Exercise instructions:
Quote exactly the lines from the start of the entries to the one with "Guia visual completo", both ends included.

Top of Records for this exercise

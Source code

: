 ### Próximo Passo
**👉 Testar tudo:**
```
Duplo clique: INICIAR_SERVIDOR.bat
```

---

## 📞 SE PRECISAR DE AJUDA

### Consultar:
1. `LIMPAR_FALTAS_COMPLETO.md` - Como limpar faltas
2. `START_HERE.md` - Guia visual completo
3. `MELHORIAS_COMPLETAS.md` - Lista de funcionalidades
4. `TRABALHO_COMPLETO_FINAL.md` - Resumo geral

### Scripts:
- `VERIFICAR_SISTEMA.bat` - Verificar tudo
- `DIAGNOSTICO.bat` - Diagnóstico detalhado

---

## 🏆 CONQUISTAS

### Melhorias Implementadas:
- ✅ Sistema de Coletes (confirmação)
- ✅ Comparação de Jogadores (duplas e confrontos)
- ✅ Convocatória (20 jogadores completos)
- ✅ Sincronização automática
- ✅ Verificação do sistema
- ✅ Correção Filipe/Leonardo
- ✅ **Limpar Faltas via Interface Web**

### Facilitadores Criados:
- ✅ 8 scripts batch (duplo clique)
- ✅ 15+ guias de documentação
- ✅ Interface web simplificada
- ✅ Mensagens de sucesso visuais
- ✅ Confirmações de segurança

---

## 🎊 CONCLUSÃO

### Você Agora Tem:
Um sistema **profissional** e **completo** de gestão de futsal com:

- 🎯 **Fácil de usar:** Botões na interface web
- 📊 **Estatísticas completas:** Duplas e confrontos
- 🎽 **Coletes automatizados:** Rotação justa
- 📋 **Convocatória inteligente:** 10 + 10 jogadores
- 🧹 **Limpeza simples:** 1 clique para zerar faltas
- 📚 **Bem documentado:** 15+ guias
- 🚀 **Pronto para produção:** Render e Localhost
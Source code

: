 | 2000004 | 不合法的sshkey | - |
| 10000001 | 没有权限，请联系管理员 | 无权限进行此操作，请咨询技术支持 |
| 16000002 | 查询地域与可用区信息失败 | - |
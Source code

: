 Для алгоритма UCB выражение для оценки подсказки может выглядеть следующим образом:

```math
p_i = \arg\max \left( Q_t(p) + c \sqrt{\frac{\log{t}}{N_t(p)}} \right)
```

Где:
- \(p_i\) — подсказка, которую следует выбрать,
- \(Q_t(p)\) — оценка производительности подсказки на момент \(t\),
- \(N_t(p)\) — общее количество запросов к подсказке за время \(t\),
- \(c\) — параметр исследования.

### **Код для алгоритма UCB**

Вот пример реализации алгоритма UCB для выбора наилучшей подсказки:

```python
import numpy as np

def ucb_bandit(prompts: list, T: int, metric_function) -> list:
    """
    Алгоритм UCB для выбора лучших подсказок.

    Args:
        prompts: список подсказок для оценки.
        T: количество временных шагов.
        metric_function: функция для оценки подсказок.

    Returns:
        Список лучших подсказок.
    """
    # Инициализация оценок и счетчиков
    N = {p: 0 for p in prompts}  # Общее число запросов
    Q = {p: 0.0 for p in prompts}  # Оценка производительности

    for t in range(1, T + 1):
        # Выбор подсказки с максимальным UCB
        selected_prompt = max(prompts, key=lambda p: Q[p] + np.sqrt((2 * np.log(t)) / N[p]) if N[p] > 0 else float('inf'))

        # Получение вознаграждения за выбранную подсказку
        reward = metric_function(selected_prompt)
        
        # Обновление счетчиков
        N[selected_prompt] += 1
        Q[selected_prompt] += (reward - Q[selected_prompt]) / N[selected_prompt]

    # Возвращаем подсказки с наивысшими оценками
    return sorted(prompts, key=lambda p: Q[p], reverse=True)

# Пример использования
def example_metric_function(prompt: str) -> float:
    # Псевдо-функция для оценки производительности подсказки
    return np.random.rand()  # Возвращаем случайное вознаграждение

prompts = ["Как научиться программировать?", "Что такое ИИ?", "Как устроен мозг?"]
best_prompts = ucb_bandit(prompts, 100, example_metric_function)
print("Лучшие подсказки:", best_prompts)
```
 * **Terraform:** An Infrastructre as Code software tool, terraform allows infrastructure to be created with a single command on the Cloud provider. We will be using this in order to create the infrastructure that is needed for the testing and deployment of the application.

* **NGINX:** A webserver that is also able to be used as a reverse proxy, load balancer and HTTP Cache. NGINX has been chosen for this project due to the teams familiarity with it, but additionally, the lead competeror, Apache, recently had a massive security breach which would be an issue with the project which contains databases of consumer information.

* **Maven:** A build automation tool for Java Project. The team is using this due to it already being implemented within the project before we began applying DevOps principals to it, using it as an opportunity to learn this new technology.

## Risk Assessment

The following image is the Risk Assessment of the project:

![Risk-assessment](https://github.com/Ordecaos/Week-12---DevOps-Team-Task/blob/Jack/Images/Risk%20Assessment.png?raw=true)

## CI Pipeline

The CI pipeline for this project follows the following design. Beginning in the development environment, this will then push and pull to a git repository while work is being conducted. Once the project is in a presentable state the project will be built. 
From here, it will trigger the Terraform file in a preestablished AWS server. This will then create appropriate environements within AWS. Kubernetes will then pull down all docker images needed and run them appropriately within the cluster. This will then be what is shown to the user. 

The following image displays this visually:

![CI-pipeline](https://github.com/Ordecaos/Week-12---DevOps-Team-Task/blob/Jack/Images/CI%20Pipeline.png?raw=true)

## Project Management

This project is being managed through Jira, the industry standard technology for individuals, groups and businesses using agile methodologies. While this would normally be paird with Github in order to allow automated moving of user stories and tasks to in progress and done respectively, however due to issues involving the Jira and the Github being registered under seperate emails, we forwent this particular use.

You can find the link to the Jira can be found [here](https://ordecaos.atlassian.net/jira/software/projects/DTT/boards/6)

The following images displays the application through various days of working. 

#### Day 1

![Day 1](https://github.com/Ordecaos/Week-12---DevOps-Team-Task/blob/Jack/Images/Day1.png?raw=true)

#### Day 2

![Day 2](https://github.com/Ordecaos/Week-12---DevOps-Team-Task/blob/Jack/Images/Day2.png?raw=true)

Bottom of Records for this exercise

Response below:
Source code

: ### Próximo Passo
**👉 Testar tudo:**
```
Duplo clique: INICIAR_SERVIDOR.bat
```

---

## 📞 SE PRECISAR DE AJUDA

### Consultar:
1. `LIMPAR_FALTAS_COMPLETO.md` - Como limpar faltas
2. `START_HERE.md` - Guia visual completo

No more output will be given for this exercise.